Хотя общий смысл сновидения
автору не ясен, реплики и действия тех, кого видел Кё:кай в этом сне, дробятся
на отрывки, и далее этим отрывкам подыскиваются соответствия в сутрах или же в
каких-то построениях учения. Часто именно так толкуется текст сутры в трактате.
Выбор таких отрывков определяется по разным признакам, в том числе по
«числовому» (пять сяку = пять видов существования), а также по
направленности действия (дать свиток = дать «семян», то есть новых возможностей
для прекращения круговорота страданий; достать свиток — выявить благие
«семена»). Слова послушника относятся то к самому Кё:кай, то к бодхисаттве
Каннон, так что в каком-то смысле эти двое в сновидении отождествляются.

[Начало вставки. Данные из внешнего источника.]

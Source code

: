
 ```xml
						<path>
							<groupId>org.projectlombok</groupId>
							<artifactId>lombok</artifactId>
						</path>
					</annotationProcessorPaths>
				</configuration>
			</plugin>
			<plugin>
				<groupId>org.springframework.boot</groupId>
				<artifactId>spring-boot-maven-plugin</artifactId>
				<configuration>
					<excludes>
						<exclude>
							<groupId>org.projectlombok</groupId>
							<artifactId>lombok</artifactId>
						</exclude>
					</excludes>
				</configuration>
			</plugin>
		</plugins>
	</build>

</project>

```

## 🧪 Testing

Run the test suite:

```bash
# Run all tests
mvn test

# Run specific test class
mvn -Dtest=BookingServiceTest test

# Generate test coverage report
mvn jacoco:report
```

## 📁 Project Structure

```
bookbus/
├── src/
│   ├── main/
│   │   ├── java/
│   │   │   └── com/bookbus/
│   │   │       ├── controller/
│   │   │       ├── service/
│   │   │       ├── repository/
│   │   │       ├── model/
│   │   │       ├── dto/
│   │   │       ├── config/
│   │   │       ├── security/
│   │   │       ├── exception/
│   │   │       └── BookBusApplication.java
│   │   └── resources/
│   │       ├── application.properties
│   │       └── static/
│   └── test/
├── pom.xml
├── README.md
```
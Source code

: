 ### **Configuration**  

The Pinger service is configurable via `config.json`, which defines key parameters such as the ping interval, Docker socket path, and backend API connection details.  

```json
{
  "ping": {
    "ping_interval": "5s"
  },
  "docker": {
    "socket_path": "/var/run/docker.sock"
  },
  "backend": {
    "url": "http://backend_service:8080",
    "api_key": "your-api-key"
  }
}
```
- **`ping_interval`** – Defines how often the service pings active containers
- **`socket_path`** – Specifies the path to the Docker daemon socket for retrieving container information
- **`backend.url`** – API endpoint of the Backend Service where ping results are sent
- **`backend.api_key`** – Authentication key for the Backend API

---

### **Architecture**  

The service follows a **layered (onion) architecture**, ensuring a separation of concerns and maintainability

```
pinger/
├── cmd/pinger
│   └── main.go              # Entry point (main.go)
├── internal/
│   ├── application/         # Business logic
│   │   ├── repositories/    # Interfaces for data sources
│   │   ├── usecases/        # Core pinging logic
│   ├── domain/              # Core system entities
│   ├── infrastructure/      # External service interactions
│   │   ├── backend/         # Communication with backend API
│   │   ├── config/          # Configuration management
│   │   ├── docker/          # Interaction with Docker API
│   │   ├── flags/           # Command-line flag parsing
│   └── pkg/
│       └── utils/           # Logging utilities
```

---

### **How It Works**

«Весной седьмого года эры Энряку, ночью
семнадцатого дня третьей луны второго года Быка, Кё:кай снова видел сон. Будто
бы тело его умерло, собрали дрова и стали сжигать его. Дух Кё:кай стал рядом со
сжигаемым телом и ему не понравилось, как его сжигали. Тогда он взял палку,
насадил на нее сжигаемое тело и стал сжигать его. Он объяснял людям, которые
тоже жгли свои тела: “Жгите хорошо — как я”. Ноги, колени, суставы, локти,
голова — все части его тела — горели по отдельности. Тут дух Кё:кай закричал.
Он кричал прямо в ухо стоявшего рядом человека, чтобы сообщить о своем
завещании, но голос проваливался в пустоту, ничего не было слышно, и человек
этот не откликался. Тут Кё:кай подумал, что дух умершего лишен голоса, и потому
он не слышит моего голоса. Еще неизвестно, предзнаменованием чего послужил сон.
На ум приходит только одно — сон или к долгой жизни, или же к получению ранга.
Ожидаю, что в будущем смысл сна прояснится.»